You cannot maintain a single one of these contentions unless you and all men are deprived of reasoning power; they crumble away instantly in the light of Reason. It is not true that the state alone is real and that it is superior to the individual, not only because of the forces at its disposal, the complex of which it represents, but also as an entity, as a thought, a principle. The individual alone in the species, that is, living, feeling, thinking and acting man, is real. The individual created the state out of himself. He can also destroy it. The practical politicians above all people should be of this opinion; as he can do it, he may do it; as he has the power to do it, he has the right to do it. The individualist will not make this a question of law, but will simply assert that, though the individual is the father of the state, yet he has no reasonable grounds for destroying it, so long as it makes no murderous attacks on its creator. The individual did not create the state consciously, intentionally and formally by means of a social contract, but naturally and organically, under pressure of circumstances. It is clearly to his interests to maintain it, to furnish the necessary means for its existence and efficiency, but always on the one condition that the state should really protect and promote the interests of the individual, lighten his burdens in the struggle for existence, and make that prosperity, comfort and happiness possible which he cannot secure unaided in his struggle with the hostile forces of Nature and with rival fellow-men.
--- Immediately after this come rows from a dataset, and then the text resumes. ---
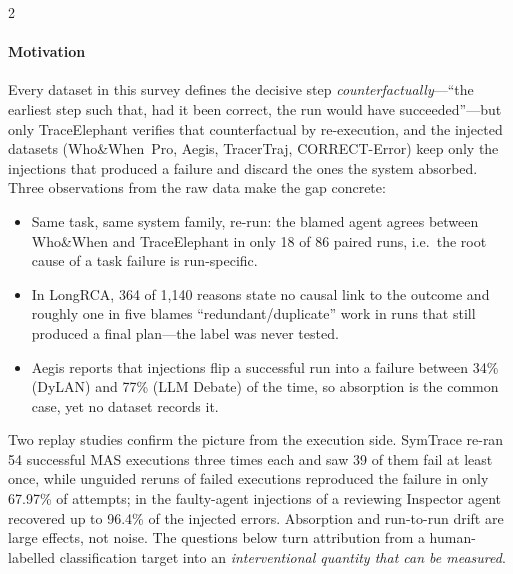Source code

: \begin{multicols}{2}
\paragraph{Motivation} Every dataset in this survey defines the decisive step \emph{counterfactually}---``the earliest step such that, had it been correct, the run would have succeeded''---but only TraceElephant verifies that counterfactual by re-execution, and the injected datasets (Who\&When~Pro, Aegis, TracerTraj, CORRECT-Error) keep only the injections that produced a failure and discard the ones the system absorbed. Three observations from the raw data make the gap concrete:
\begin{itemize}[leftmargin=1.1em]
\item Same task, same system family, re-run: the blamed agent agrees between Who\&When and TraceElephant in only 18 of 86 paired runs, i.e.\ the root cause of a task failure is run-specific.
\item In LongRCA, 364 of 1,140 reasons state no causal link to the outcome and roughly one in five blames ``redundant/duplicate'' work in runs that still produced a final plan---the label was never tested.
\item Aegis reports that injections flip a successful run into a failure between 34\% (DyLAN) and 77\% (LLM Debate) of the time, so absorption is the common case, yet no dataset records it.
\end{itemize}
Two replay studies confirm the picture from the execution side. SymTrace \cite{luan2026symtrace} re-ran 54 successful MAS executions three times each and saw 39 of them fail at least once, while unguided reruns of failed executions reproduced the failure in only 67.97\% of attempts; in the faulty-agent injections of \citet{huang2024resilience} a reviewing Inspector agent recovered up to 96.4\% of the injected errors. Absorption and run-to-run drift are large effects, not noise. The questions below turn attribution from a human-labelled classification target into an \emph{interventional quantity that can be measured}.


\end{multicols}
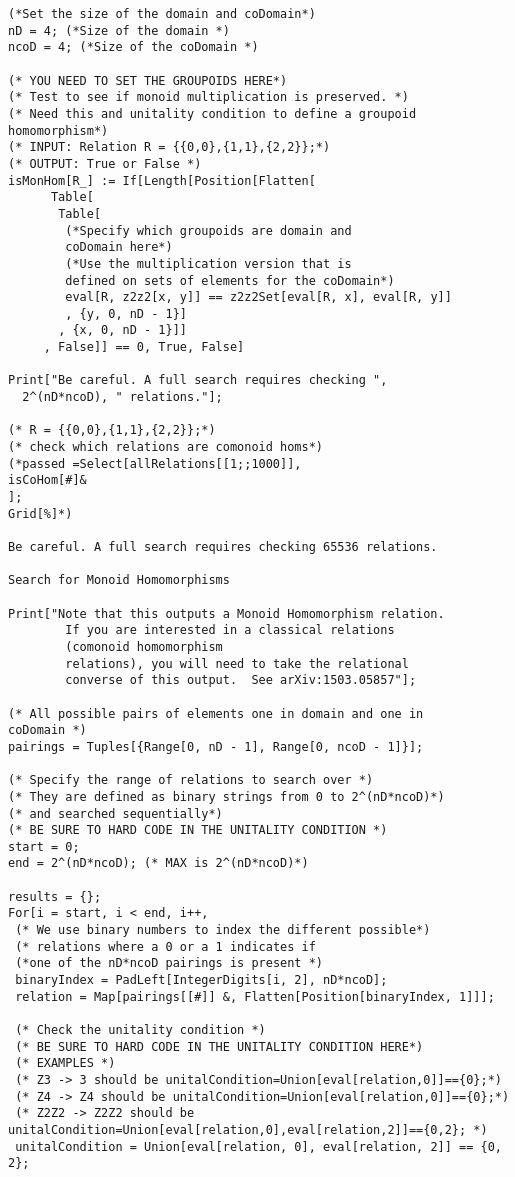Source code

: \begin{lstlisting}
(*Set the size of the domain and coDomain*)
nD = 4; (*Size of the domain *)
ncoD = 4; (*Size of the coDomain *)

(* YOU NEED TO SET THE GROUPOIDS HERE*)
(* Test to see if monoid multiplication is preserved. *)
(* Need this and unitality condition to define a groupoid 
homomorphism*)
(* INPUT: Relation R = {{0,0},{1,1},{2,2}};*)
(* OUTPUT: True or False *)
isMonHom[R_] := If[Length[Position[Flatten[
      Table[
       Table[
        (*Specify which groupoids are domain and 
        coDomain here*)
        (*Use the multiplication version that is 
        defined on sets of elements for the coDomain*)
        eval[R, z2z2[x, y]] == z2z2Set[eval[R, x], eval[R, y]]
        , {y, 0, nD - 1}]
       , {x, 0, nD - 1}]]
     , False]] == 0, True, False]

Print["Be careful. A full search requires checking ",
  2^(nD*ncoD), " relations."];

(* R = {{0,0},{1,1},{2,2}};*)
(* check which relations are comonoid homs*)
(*passed =Select[allRelations[[1;;1000]],
isCoHom[#]&
];
Grid[%]*)

Be careful. A full search requires checking 65536 relations.

Search for Monoid Homomorphisms

Print["Note that this outputs a Monoid Homomorphism relation.
        If you are interested in a classical relations 
        (comonoid homomorphism 
        relations), you will need to take the relational 
        converse of this output.  See arXiv:1503.05857"];

(* All possible pairs of elements one in domain and one in
coDomain *)
pairings = Tuples[{Range[0, nD - 1], Range[0, ncoD - 1]}];

(* Specify the range of relations to search over *)
(* They are defined as binary strings from 0 to 2^(nD*ncoD)*)
(* and searched sequentially*)
(* BE SURE TO HARD CODE IN THE UNITALITY CONDITION *)
start = 0;
end = 2^(nD*ncoD); (* MAX is 2^(nD*ncoD)*)

results = {};
For[i = start, i < end, i++,
 (* We use binary numbers to index the different possible*)
 (* relations where a 0 or a 1 indicates if 
 (*one of the nD*ncoD pairings is present *)
 binaryIndex = PadLeft[IntegerDigits[i, 2], nD*ncoD];
 relation = Map[pairings[[#]] &, Flatten[Position[binaryIndex, 1]]];
 
 (* Check the unitality condition *)
 (* BE SURE TO HARD CODE IN THE UNITALITY CONDITION HERE*)
 (* EXAMPLES *)
 (* Z3 -> 3 should be unitalCondition=Union[eval[relation,0]]=={0};*)
 (* Z4 -> Z4 should be unitalCondition=Union[eval[relation,0]]=={0};*)
 (* Z2Z2 -> Z2Z2 should be unitalCondition=Union[eval[relation,0],eval[relation,2]]=={0,2}; *)
 unitalCondition = Union[eval[relation, 0], eval[relation, 2]] == {0, 2};
 

\end{lstlisting}
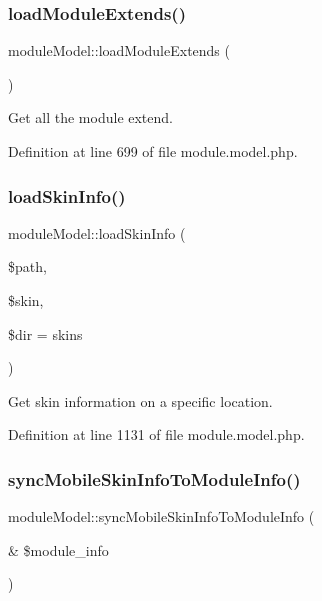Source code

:\subsubsection{\texorpdfstring{load\+Module\+Extends()}{loadModuleExtends()}}
{\footnotesize\ttfamily module\+Model\+::load\+Module\+Extends (\begin{DoxyParamCaption}{ }\end{DoxyParamCaption})}



Get all the module extend. 



Definition at line 699 of file module.\+model.\+php.

\mbox{\label{classmoduleModel_a2b655921c58fd41c547b78481d585275}} 
\subsubsection{\texorpdfstring{load\+Skin\+Info()}{loadSkinInfo()}}
{\footnotesize\ttfamily module\+Model\+::load\+Skin\+Info (\begin{DoxyParamCaption}\item[{}]{\$path,  }\item[{}]{\$skin,  }\item[{}]{\$dir = {\ttfamily \textquotesingle{}skins\textquotesingle{}} }\end{DoxyParamCaption})}



Get skin information on a specific location. 



Definition at line 1131 of file module.\+model.\+php.

\mbox{\label{classmoduleModel_ae90cd832480cf8c46e96d95c20a63387}} 
\subsubsection{\texorpdfstring{sync\+Mobile\+Skin\+Info\+To\+Module\+Info()}{syncMobileSkinInfoToModuleInfo()}}
{\footnotesize\ttfamily module\+Model\+::sync\+Mobile\+Skin\+Info\+To\+Module\+Info (\begin{DoxyParamCaption}\item[{\&}]{\$module\+\_\+info }\end{DoxyParamCaption})}


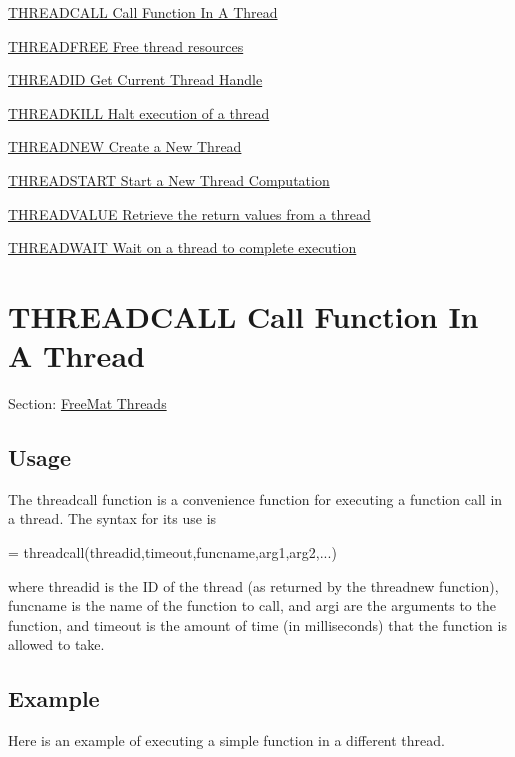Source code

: 
\begin{DoxyItemize}
\item \hyperlink{thread_threadcall}{T\-H\-R\-E\-A\-D\-C\-A\-L\-L Call Function In A Thread}  
\item \hyperlink{thread_threadfree}{T\-H\-R\-E\-A\-D\-F\-R\-E\-E Free thread resources}  
\item \hyperlink{thread_threadid}{T\-H\-R\-E\-A\-D\-I\-D Get Current Thread Handle}  
\item \hyperlink{thread_threadkill}{T\-H\-R\-E\-A\-D\-K\-I\-L\-L Halt execution of a thread}  
\item \hyperlink{thread_threadnew}{T\-H\-R\-E\-A\-D\-N\-E\-W Create a New Thread}  
\item \hyperlink{thread_threadstart}{T\-H\-R\-E\-A\-D\-S\-T\-A\-R\-T Start a New Thread Computation}  
\item \hyperlink{thread_threadvalue}{T\-H\-R\-E\-A\-D\-V\-A\-L\-U\-E Retrieve the return values from a thread}  
\item \hyperlink{thread_threadwait}{T\-H\-R\-E\-A\-D\-W\-A\-I\-T Wait on a thread to complete execution}  
\end{DoxyItemize}\hypertarget{thread_threadcall}{}\section{T\-H\-R\-E\-A\-D\-C\-A\-L\-L Call Function In A Thread}\label{thread_threadcall}
Section\-: \hyperlink{sec_thread}{Free\-Mat Threads} \hypertarget{vtkwidgets_vtkxyplotwidget_Usage}{}\subsection{Usage}\label{vtkwidgets_vtkxyplotwidget_Usage}
The {\ttfamily threadcall} function is a convenience function for executing a function call in a thread. The syntax for its use is \begin{DoxyVerb}    = threadcall(threadid,timeout,funcname,arg1,arg2,...)
\end{DoxyVerb}
 where {\ttfamily threadid} is the I\-D of the thread (as returned by the {\ttfamily threadnew} function), {\ttfamily funcname} is the name of the function to call, and {\ttfamily argi} are the arguments to the function, and {\ttfamily timeout} is the amount of time (in milliseconds) that the function is allowed to take. \hypertarget{variables_struct_Example}{}\subsection{Example}\label{variables_struct_Example}
Here is an example of executing a simple function in a different thread.


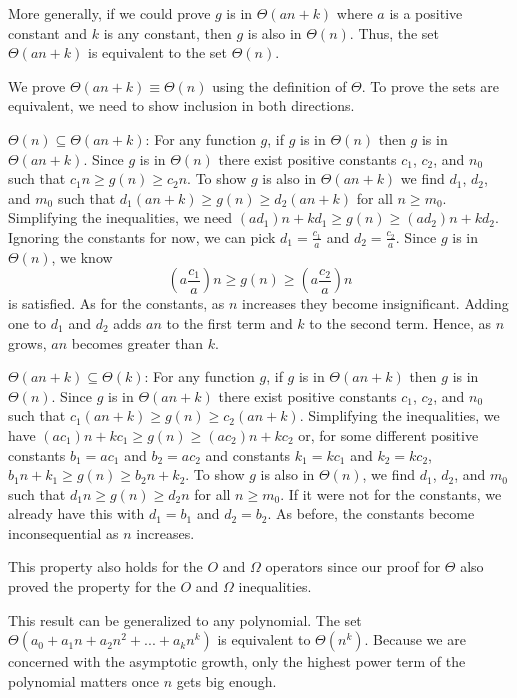 \begin{schemeregion}
More generally, if we could prove $g$ is in $\Theta(an+k)$ where $a$ is a positive constant and $k$ is any constant, then $g$ is also in $\Theta(n)$.  Thus, the set $\Theta(an+k)$ is equivalent to the set $\Theta(n)$.  

We prove $\Theta(an+k) \equiv \Theta(n)$ using the definition of $\Theta$.  To prove the sets are equivalent, we need to show inclusion in both directions.
\begin{descriptionlist}
\item[$\Theta(n) \subseteq \Theta(an+k)$:] For any function $g$, if $g$ is in $\Theta(n)$ then $g$ is in $\Theta(an+k)$. Since $g$ is in $\Theta(n)$ there exist positive constants $c_1$, $c_2$, and $n_0$ such that $c_1 n \ge g(n) \ge c_2 n$.  To show $g$ is also in $\Theta(an+k)$ we find $d_1$, $d_2$, and $m_0$ such that $d_1 (an + k) \ge g(n) \ge d_2 (an+k)$ for all $n \ge m_0$.  Simplifying the inequalities, we need $(ad_1)n + kd_1 \ge g(n) \ge (ad_2)n + kd_2$.  Ignoring the constants for now, we can pick $d_1 = \frac{c_1}{a}$ and $d_2 = \frac{c_2}{a}$.  Since $g$ is in $\Theta(n)$, we know 
\begin{displaymath}
(a\frac{c_1}{a})n \ge g(n) \ge (a\frac{c_2}{a})n
\end{displaymath}
is satisfied.  As for the constants, as $n$ increases they become insignificant.  Adding one to $d_1$ and $d_2$ adds $an$ to the first term and $k$ to the second term. Hence, as $n$ grows, $an$ becomes greater than $k$.  
\item[$\Theta(an + k) \subseteq \Theta(k)$:] For any function $g$, if $g$ is in $\Theta(an+k)$ then $g$ is in $\Theta(n)$. Since $g$ is in $\Theta(an+k)$ there exist positive constants $c_1$, $c_2$, and $n_0$ such that $c_1 (an+k) \ge g(n) \ge c_2 (an+k)$.  Simplifying the inequalities, we have $(ac_1)n + kc_1 \ge g(n) \ge (ac_2)n + kc_2$ or, for some different positive constants $b_1 = ac_1$ and $b_2 = ac_2$ and constants $k_1 = kc_1$ and $k_2=kc_2$, $b_1n + k_1 \ge g(n) \ge b_2 n + k_2$.  To show $g$ is also in $\Theta(n)$, we find $d_1$, $d_2$, and $m_0$ such that $d_1 n \ge g(n) \ge d_2 n$ for all $n \ge m_0$.  If it were not for the constants, we already have this with $d_1 = b_1$ and $d_2 = b_2$.  As before, the constants become inconsequential as $n$ increases.
\end{descriptionlist}
This property also holds for the $O$ and $\Omega$ operators since our proof for $\Theta$ also proved the property for the $O$ and $\Omega$ inequalities.

This result can be generalized to any polynomial.  The set $\Theta(a_0 + a_1 n + a_2 n^2 + ... + a_kn^k)$ is equivalent to $\Theta(n^k)$.  Because we are concerned with the asymptotic growth, only the highest power term of the polynomial matters once $n$ gets big enough.  


\end{schemeregion}

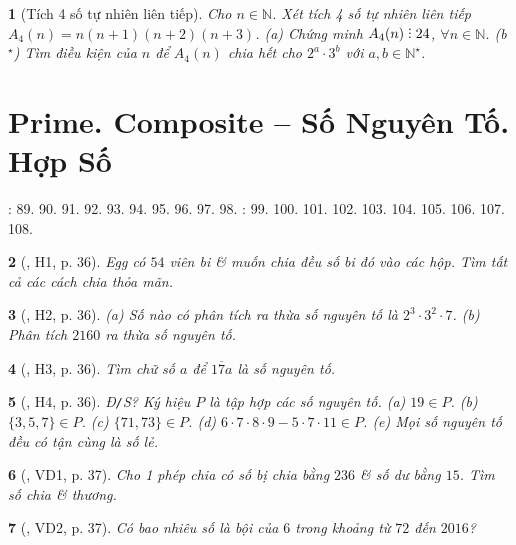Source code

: \documentclass{article}
\newtheorem{baitoan}{}
\DeclareRobustCommand{\divby}{%
	\mathrel{\vbox{\baselineskip.65ex\lineskiplimit0pt\hbox{.}\hbox{.}\hbox{.}}}%
}
\begin{document}
\begin{baitoan}[Tích 4 số tự nhiên liên tiếp]
	Cho $n\in\mathbb{N}$. Xét tích 4 số tự nhiên liên tiếp $A_4(n) = n(n + 1)(n + 2)(n + 3)$. (a) Chứng minh $A_4(n)\divby24$, $\forall n\in\mathbb{N}$. (b${}^\star$) Tìm điều kiện của $n$ để $A_4(n)$ chia hết cho $2^a\cdot3^b$ với $a,b\in\mathbb{N}^\star$.
\end{baitoan}


\section{Prime. Composite -- Số Nguyên Tố. Hợp Số}
\cite[\S10, pp. 29--30]{SBT_Toan_6_Canh_Dieu_tap_1}: 89. 90. 91. 92. 93. 94. 95. 96. 97. 98. \cite[\S11, pp. 31--32]{SBT_Toan_6_Canh_Dieu_tap_1}: 99. 100. 101. 102. 103. 104. 105. 106. 107. 108.

\begin{baitoan}[\cite{Binh_boi_duong_Toan_6_tap_1}, H1, p. 36]
	Egg có $54$ viên bi \& muốn chia đều số bi đó vào các hộp. Tìm tất cả các cách chia thỏa mãn.
\end{baitoan}

\begin{baitoan}[\cite{Binh_boi_duong_Toan_6_tap_1}, H2, p. 36]
	(a) Số nào có phân tích ra thừa số nguyên tố là $2^3\cdot3^2\cdot7$. (b) Phân tích $2160$ ra thừa số nguyên tố.
\end{baitoan}

\begin{baitoan}[\cite{Binh_boi_duong_Toan_6_tap_1}, H3, p. 36]
	Tìm chữ số $a$ để $\overline{17a}$ là số nguyên tố.
\end{baitoan}

\begin{baitoan}[\cite{Binh_boi_duong_Toan_6_tap_1}, H4, p. 36]
	{\rm Đ{\tt/}S?} Ký hiệu $P$ là tập hợp các số nguyên tố. (a) $19\in P$. (b) $\{3,5,7\}\in P$. (c) $\{71,73\}\in P$. (d) $6\cdot7\cdot8\cdot9 - 5\cdot7\cdot11\in P$. (e) Mọi số nguyên tố đều có tận cùng là số lẻ.
\end{baitoan}

\begin{baitoan}[\cite{Binh_boi_duong_Toan_6_tap_1}, VD1, p. 37]
	Cho 1 phép chia có số bị chia bằng $236$ \& số dư bằng $15$. Tìm số chia \& thương.
\end{baitoan}

\begin{baitoan}[\cite{Binh_boi_duong_Toan_6_tap_1}, VD2, p. 37]
	Có bao nhiêu số là bội của $6$ trong khoảng từ $72$ đến $2016$?
\end{baitoan}
\end{document}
But if the state oppresses the individual with burdens and duties which he feels no inner necessity to fulfil, if it confiscates him, body and soul, instead of respecting his freedom and his right to self-determination, then the assumption falls to the ground; the state is no longer an institution which benefits the individual; it is inimical to the individual, hinders him in his struggle for existence, destroys his happiness; and he obeys his primitive instinct for self-preservation if he turns against it, masters it as he would a monster, draws its teeth and claws, and forces it back to the place it was meant to occupy, that of a docile and industrious servant of the individual, not of one individual who aspires to rule the others, but of all individuals who are of the people that make up the state.